[Supplied records — start]
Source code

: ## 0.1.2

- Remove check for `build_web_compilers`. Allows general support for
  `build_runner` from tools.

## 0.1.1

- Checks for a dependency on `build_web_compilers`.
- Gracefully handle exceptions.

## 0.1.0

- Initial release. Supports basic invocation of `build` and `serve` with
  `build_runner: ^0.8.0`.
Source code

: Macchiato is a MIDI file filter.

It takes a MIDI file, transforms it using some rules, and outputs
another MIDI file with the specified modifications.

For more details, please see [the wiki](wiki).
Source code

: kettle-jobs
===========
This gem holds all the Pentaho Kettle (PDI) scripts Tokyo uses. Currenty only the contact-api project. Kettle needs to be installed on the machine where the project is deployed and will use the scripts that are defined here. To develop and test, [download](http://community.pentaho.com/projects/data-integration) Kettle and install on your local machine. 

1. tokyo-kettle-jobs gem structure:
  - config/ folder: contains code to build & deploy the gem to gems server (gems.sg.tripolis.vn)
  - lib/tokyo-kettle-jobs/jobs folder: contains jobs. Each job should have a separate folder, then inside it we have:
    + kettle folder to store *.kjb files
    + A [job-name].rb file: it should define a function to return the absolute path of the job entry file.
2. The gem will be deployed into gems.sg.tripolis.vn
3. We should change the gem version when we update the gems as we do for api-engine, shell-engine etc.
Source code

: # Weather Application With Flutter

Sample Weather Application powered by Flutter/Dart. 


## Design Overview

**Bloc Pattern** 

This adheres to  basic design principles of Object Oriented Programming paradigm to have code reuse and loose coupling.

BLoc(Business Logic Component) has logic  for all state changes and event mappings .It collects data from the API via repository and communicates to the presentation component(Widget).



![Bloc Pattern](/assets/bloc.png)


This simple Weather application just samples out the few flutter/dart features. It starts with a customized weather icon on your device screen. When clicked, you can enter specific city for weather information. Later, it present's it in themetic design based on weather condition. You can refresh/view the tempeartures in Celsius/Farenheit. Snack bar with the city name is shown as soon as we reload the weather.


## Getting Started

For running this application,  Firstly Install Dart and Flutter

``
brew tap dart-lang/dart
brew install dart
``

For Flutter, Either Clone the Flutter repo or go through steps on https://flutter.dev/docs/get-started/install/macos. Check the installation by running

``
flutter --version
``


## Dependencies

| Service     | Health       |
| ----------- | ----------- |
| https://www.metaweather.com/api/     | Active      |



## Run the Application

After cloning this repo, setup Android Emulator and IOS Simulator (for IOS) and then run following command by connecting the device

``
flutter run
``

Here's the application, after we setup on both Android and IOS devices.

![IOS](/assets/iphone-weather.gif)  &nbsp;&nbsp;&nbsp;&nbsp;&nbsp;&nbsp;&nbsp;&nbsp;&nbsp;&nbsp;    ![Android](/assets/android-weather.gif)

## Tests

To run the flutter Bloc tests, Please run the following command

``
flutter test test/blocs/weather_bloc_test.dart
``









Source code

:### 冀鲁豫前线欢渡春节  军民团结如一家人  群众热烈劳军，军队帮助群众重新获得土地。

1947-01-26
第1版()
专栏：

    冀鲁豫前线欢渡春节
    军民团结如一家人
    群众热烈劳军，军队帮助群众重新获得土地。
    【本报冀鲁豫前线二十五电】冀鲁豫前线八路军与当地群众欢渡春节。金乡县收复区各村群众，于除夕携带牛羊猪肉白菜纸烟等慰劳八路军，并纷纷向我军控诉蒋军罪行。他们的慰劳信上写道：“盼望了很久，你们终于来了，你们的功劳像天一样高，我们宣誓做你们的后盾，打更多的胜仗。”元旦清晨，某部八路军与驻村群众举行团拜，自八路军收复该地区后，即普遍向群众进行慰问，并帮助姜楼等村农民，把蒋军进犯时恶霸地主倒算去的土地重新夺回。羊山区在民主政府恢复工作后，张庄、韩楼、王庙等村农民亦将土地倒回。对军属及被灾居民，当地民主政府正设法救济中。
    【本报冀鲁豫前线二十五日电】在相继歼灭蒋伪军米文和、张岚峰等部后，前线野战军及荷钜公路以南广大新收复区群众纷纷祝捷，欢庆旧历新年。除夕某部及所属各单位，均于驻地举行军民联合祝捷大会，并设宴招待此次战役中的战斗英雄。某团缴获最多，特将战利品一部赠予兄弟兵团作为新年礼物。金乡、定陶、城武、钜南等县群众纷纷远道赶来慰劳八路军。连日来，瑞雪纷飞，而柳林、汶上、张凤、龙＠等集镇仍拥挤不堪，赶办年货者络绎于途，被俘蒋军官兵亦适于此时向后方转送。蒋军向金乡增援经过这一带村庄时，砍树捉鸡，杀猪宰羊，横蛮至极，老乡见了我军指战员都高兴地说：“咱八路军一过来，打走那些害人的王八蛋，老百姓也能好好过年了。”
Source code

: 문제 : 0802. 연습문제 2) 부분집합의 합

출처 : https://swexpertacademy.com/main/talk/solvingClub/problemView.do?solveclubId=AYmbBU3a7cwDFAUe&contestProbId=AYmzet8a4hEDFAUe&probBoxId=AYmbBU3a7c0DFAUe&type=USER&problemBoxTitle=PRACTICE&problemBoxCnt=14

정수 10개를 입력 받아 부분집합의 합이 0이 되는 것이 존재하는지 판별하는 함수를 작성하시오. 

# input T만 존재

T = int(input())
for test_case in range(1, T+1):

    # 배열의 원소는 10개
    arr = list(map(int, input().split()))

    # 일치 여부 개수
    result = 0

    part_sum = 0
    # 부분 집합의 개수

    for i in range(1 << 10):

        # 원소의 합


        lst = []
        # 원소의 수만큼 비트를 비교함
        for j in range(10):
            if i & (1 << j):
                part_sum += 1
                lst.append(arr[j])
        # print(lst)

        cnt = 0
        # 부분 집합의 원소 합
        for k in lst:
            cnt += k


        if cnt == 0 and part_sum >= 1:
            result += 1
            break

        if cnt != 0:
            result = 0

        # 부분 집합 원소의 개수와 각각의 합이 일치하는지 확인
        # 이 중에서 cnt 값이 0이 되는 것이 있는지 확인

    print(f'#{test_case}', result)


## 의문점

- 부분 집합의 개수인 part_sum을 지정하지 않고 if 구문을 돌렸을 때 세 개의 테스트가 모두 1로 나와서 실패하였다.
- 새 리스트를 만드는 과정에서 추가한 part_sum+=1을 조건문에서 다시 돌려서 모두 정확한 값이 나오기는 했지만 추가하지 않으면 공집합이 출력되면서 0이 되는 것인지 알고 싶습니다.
[Supplied records — finish]
[Supplied records — start]
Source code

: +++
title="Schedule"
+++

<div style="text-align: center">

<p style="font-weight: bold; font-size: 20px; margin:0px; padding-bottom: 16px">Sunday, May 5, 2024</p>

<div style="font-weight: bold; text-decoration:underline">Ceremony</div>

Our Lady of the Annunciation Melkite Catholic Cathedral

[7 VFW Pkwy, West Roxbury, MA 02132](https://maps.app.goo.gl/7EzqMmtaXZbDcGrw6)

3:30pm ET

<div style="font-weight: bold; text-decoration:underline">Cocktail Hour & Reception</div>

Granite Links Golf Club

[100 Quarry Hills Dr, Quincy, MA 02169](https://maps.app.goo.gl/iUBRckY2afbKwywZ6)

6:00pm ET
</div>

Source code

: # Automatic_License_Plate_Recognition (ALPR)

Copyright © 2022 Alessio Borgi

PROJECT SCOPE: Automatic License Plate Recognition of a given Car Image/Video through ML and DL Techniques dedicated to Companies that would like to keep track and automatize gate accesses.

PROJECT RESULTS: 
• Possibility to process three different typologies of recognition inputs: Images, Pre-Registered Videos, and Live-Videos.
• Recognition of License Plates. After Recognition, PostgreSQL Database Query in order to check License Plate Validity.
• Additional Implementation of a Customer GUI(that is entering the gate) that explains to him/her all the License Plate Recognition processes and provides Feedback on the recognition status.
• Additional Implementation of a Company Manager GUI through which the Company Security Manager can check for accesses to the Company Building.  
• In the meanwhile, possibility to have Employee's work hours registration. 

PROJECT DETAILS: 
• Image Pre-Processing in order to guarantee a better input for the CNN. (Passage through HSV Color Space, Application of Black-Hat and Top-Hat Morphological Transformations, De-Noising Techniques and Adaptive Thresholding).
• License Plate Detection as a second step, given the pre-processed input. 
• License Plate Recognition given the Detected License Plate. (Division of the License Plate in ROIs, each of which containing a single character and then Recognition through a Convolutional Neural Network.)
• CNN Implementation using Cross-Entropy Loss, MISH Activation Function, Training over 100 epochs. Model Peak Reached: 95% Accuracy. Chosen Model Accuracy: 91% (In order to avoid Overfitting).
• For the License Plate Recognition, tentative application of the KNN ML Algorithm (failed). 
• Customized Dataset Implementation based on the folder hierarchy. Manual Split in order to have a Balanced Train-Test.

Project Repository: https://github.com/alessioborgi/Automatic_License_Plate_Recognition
[Supplied records — finish]
> **What you have to do**:
Above are the entries. Output exactly the lines beginning with the line that has "## Run the Application" and ending with the line that has "# 부분 집합 원소의 개수와 각각의 합이 일치하는지 확인".

> **Exercise solution**:
## Run the Application

After cloning this repo, setup Android Emulator and IOS Simulator (for IOS) and then run following command by connecting the device

``
flutter run
``

Here's the application, after we setup on both Android and IOS devices.

![IOS](/assets/iphone-weather.gif)  &nbsp;&nbsp;&nbsp;&nbsp;&nbsp;&nbsp;&nbsp;&nbsp;&nbsp;&nbsp;    ![Android](/assets/android-weather.gif)

## Tests

To run the flutter Bloc tests, Please run the following command

``
flutter test test/blocs/weather_bloc_test.dart
``









Source code

:### 冀鲁豫前线欢渡春节  军民团结如一家人  群众热烈劳军，军队帮助群众重新获得土地。

1947-01-26
第1版()
专栏：

    冀鲁豫前线欢渡春节
    军民团结如一家人
    群众热烈劳军，军队帮助群众重新获得土地。
    【本报冀鲁豫前线二十五电】冀鲁豫前线八路军与当地群众欢渡春节。金乡县收复区各村群众，于除夕携带牛羊猪肉白菜纸烟等慰劳八路军，并纷纷向我军控诉蒋军罪行。他们的慰劳信上写道：“盼望了很久，你们终于来了，你们的功劳像天一样高，我们宣誓做你们的后盾，打更多的胜仗。”元旦清晨，某部八路军与驻村群众举行团拜，自八路军收复该地区后，即普遍向群众进行慰问，并帮助姜楼等村农民，把蒋军进犯时恶霸地主倒算去的土地重新夺回。羊山区在民主政府恢复工作后，张庄、韩楼、王庙等村农民亦将土地倒回。对军属及被灾居民，当地民主政府正设法救济中。
    【本报冀鲁豫前线二十五日电】在相继歼灭蒋伪军米文和、张岚峰等部后，前线野战军及荷钜公路以南广大新收复区群众纷纷祝捷，欢庆旧历新年。除夕某部及所属各单位，均于驻地举行军民联合祝捷大会，并设宴招待此次战役中的战斗英雄。某团缴获最多，特将战利品一部赠予兄弟兵团作为新年礼物。金乡、定陶、城武、钜南等县群众纷纷远道赶来慰劳八路军。连日来，瑞雪纷飞，而柳林、汶上、张凤、龙＠等集镇仍拥挤不堪，赶办年货者络绎于途，被俘蒋军官兵亦适于此时向后方转送。蒋军向金乡增援经过这一带村庄时，砍树捉鸡，杀猪宰羊，横蛮至极，老乡见了我军指战员都高兴地说：“咱八路军一过来，打走那些害人的王八蛋，老百姓也能好好过年了。”
Source code

: 문제 : 0802. 연습문제 2) 부분집합의 합

출처 : https://swexpertacademy.com/main/talk/solvingClub/problemView.do?solveclubId=AYmbBU3a7cwDFAUe&contestProbId=AYmzet8a4hEDFAUe&probBoxId=AYmbBU3a7c0DFAUe&type=USER&problemBoxTitle=PRACTICE&problemBoxCnt=14

정수 10개를 입력 받아 부분집합의 합이 0이 되는 것이 존재하는지 판별하는 함수를 작성하시오. 

# input T만 존재

T = int(input())
for test_case in range(1, T+1):

    # 배열의 원소는 10개
    arr = list(map(int, input().split()))

    # 일치 여부 개수
    result = 0

    part_sum = 0
    # 부분 집합의 개수

    for i in range(1 << 10):

        # 원소의 합


        lst = []
        # 원소의 수만큼 비트를 비교함
        for j in range(10):
            if i & (1 << j):
                part_sum += 1
                lst.append(arr[j])
        # print(lst)

        cnt = 0
        # 부분 집합의 원소 합
        for k in lst:
            cnt += k


        if cnt == 0 and part_sum >= 1:
            result += 1
            break

        if cnt != 0:
            result = 0

        # 부분 집합 원소의 개수와 각각의 합이 일치하는지 확인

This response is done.